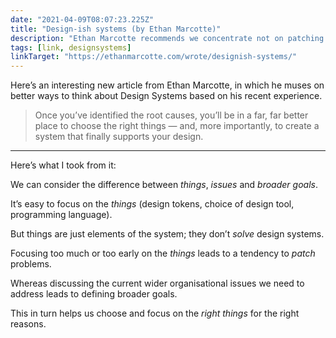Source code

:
 ```yaml
---
date: "2021-04-09T08:07:23.225Z"
title: "Design-ish systems (by Ethan Marcotte)"
description: "Ethan Marcotte recommends we concentrate not on patching things but on creating broader goals by considering the wider issues weâre trying to solve."
tags: [link, designsystems]
linkTarget: "https://ethanmarcotte.com/wrote/designish-systems/"
---
```

Here’s an interesting new article from Ethan Marcotte, in which he muses on better ways to think about Design Systems based on his recent experience.

> Once you’ve identified the root causes, you’ll be in a far, far better place to choose the right things — and, more importantly, to create a system that finally supports your design.
---

Here’s what I took from it:

We can consider the difference between _things_, _issues_ and _broader goals_.

It’s easy to focus on the _things_ (design tokens, choice of design tool, programming language).

But things are just elements of the system; they don’t _solve_ design systems.

Focusing too much or too early on the _things_ leads to a tendency to _patch_ problems.

Whereas discussing the current wider organisational issues we need to address leads to defining broader goals.

This in turn helps us choose and focus on the _right things_ for the right reasons.

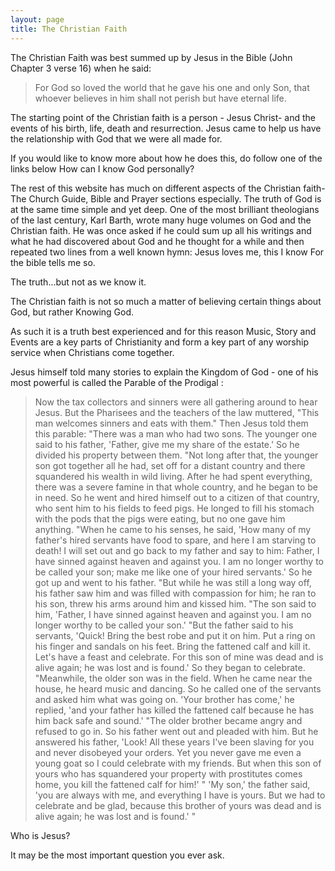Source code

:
 ```yaml
---
layout: page
title: The Christian Faith
---
```


The Christian Faith was best summed up by Jesus in the Bible (John Chapter 3 verse 16) when he said: 

> For God so loved the world that he gave his one and only Son, that whoever believes in him shall not perish but have eternal life.

The starting point of the Christian faith is a person - Jesus Christ- and the events of his birth, life, death and resurrection. Jesus came to help us have the relationship with God that we were all made for.

If you would like to know more about how he does this, do follow one of the links below How can I know God personally?

The rest of this website has much on different aspects of the Christian faith- The Church Guide, Bible and Prayer sections especially. The truth of God is at the same time simple and yet deep. One of the most brilliant theologians of the last century, Karl Barth, wrote many huge volumes on God and the Christian faith. He was once asked if he could sum up all his writings and what he had discovered about God and he thought for a while and then repeated two lines from a well known hymn: Jesus loves me, this I know For the bible tells me so.

The truth...but not as we know it.

The Christian faith is not so much a matter of believing certain things about God, but rather Knowing God.

As such it is a truth best experienced and for this reason Music, Story and Events are a key parts of Christianity and form a key part of any worship service when Christians come together.

Jesus himself told many stories to explain the Kingdom of God - one of his most powerful is called the Parable of the Prodigal :

> Now the tax collectors and sinners were all gathering around to hear Jesus. But the Pharisees and the teachers of the law muttered, "This man welcomes sinners and eats with them." Then Jesus told them this parable: "There was a man who had two sons. The younger one said to his father, 'Father, give me my share of the estate.' So he divided his property between them. "Not long after that, the younger son got together all he had, set off for a distant country and there squandered his wealth in wild living. After he had spent everything, there was a severe famine in that whole country, and he began to be in need. So he went and hired himself out to a citizen of that country, who sent him to his fields to feed pigs. He longed to fill his stomach with the pods that the pigs were eating, but no one gave him anything. "When he came to his senses, he said, 'How many of my father's hired servants have food to spare, and here I am starving to death! I will set out and go back to my father and say to him: Father, I have sinned against heaven and against you. I am no longer worthy to be called your son; make me like one of your hired servants.' So he got up and went to his father.  "But while he was still a long way off, his father saw him and was filled with compassion for him; he ran to his son, threw his arms around him and kissed him. "The son said to him, 'Father, I have sinned against heaven and against you. I am no longer worthy to be called your son.' "But the father said to his servants, 'Quick! Bring the best robe and put it on him. Put a ring on his finger and sandals on his feet. Bring the fattened calf and kill it. Let's have a feast and celebrate. For this son of mine was dead and is alive again; he was lost and is found.' So they began to celebrate. "Meanwhile, the older son was in the field. When he came near the house, he heard music and dancing. So he called one of the servants and asked him what was going on. 'Your brother has come,' he replied, 'and your father has killed the fattened calf because he has him back safe and sound.' "The older brother became angry and refused to go in. So his father went out and pleaded with him. But he answered his father, 'Look! All these years I've been slaving for you and never disobeyed your orders. Yet you never gave me even a young goat so I could celebrate with my friends. But when this son of yours who has squandered your property with prostitutes comes home, you kill the fattened calf for him!' " 'My son,' the father said, 'you are always with me, and everything I have is yours. But we had to celebrate and be glad, because this brother of yours was dead and is alive again; he was lost and is found.' "

Who is Jesus?

It may be the most important question you ever ask.
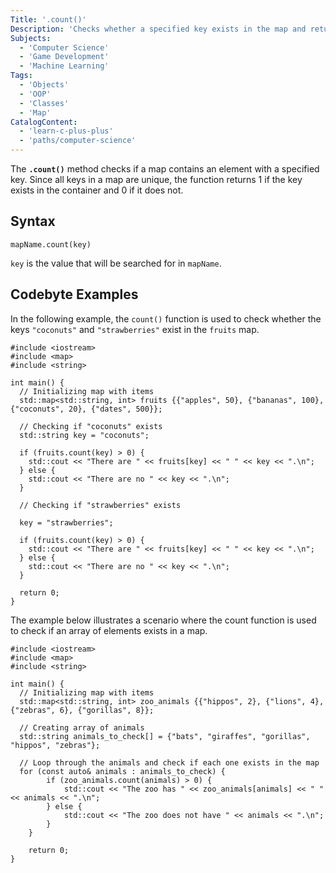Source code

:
 ```yaml
---
Title: '.count()'
Description: 'Checks whether a specified key exists in the map and returns the number of occurrences'
Subjects:
  - 'Computer Science'
  - 'Game Development'
  - 'Machine Learning'
Tags:
  - 'Objects'
  - 'OOP'
  - 'Classes'
  - 'Map'
CatalogContent:
  - 'learn-c-plus-plus'
  - 'paths/computer-science'
---
```


The **`.count()`** method checks if a map contains an element with a specified key. Since all keys in a map are unique, the function returns 1 if the key exists in the container and 0 if it does not.

## Syntax

```pseudo
mapName.count(key)
```

`key` is the value that will be searched for in `mapName`.

## Codebyte Examples

In the following example, the `count()` function is used to check whether the keys `"coconuts"` and `"strawberries"` exist in the `fruits` map.

```codebyte/cpp
#include <iostream>
#include <map>
#include <string>

int main() {
  // Initializing map with items
  std::map<std::string, int> fruits {{"apples", 50}, {"bananas", 100},  {"coconuts", 20}, {"dates", 500}};

  // Checking if "coconuts" exists
  std::string key = "coconuts";

  if (fruits.count(key) > 0) {
    std::cout << "There are " << fruits[key] << " " << key << ".\n";
  } else {
    std::cout << "There are no " << key << ".\n";
  }

  // Checking if "strawberries" exists

  key = "strawberries";

  if (fruits.count(key) > 0) {
    std::cout << "There are " << fruits[key] << " " << key << ".\n";
  } else {
    std::cout << "There are no " << key << ".\n";
  }

  return 0;
}
```

The example below illustrates a scenario where the count function is used to check if an array of elements exists in a map.

```codebyte/cpp
#include <iostream>
#include <map>
#include <string>

int main() {
  // Initializing map with items
  std::map<std::string, int> zoo_animals {{"hippos", 2}, {"lions", 4},  {"zebras", 6}, {"gorillas", 8}};
  
  // Creating array of animals
  std::string animals_to_check[] = {"bats", "giraffes", "gorillas", "hippos", "zebras"};
     
  // Loop through the animals and check if each one exists in the map
  for (const auto& animals : animals_to_check) {
        if (zoo_animals.count(animals) > 0) {
            std::cout << "The zoo has " << zoo_animals[animals] << " " << animals << ".\n";
        } else {
            std::cout << "The zoo does not have " << animals << ".\n";
        }
    }

    return 0;
}
```
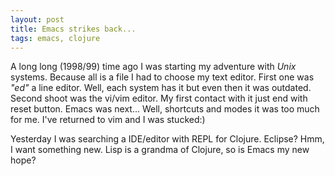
 ```yaml
---
layout: post
title: Emacs strikes back...
tags: emacs, clojure
---
```


A long long (1998/99) time ago I was starting my adventure with *Unix* systems.
Because all is a file I had to choose my text editor. First one was *"ed"* a line editor. Well, each system has it but even then it was outdated. Second shoot was the vi/vim editor. My first contact with it just end with reset button. Emacs was next... Well, shortcuts and modes it was too much for me. I've returned to vim and I was stucked:)
 
Yesterday I was searching a IDE/editor with REPL for Clojure. Eclipse? Hmm, I want something new. Lisp is a grandma of Clojure, so is Emacs my new hope?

......

WORK ORDER
Output only the lines from the start of the data through the line that holds "But things are". Keep them exact and leave the pictures out.

RESPONSE BOX
Source code

:
 ```yaml
---
date: "2021-04-09T08:07:23.225Z"
title: "Design-ish systems (by Ethan Marcotte)"
description: "Ethan Marcotte recommends we concentrate not on patching things but on creating broader goals by considering the wider issues weâre trying to solve."
tags: [link, designsystems]
linkTarget: "https://ethanmarcotte.com/wrote/designish-systems/"
---
```

Here’s an interesting new article from Ethan Marcotte, in which he muses on better ways to think about Design Systems based on his recent experience.

> Once you’ve identified the root causes, you’ll be in a far, far better place to choose the right things — and, more importantly, to create a system that finally supports your design.
---

Here’s what I took from it:

We can consider the difference between _things_, _issues_ and _broader goals_.

It’s easy to focus on the _things_ (design tokens, choice of design tool, programming language).

But things are just elements of the system; they don’t _solve_ design systems.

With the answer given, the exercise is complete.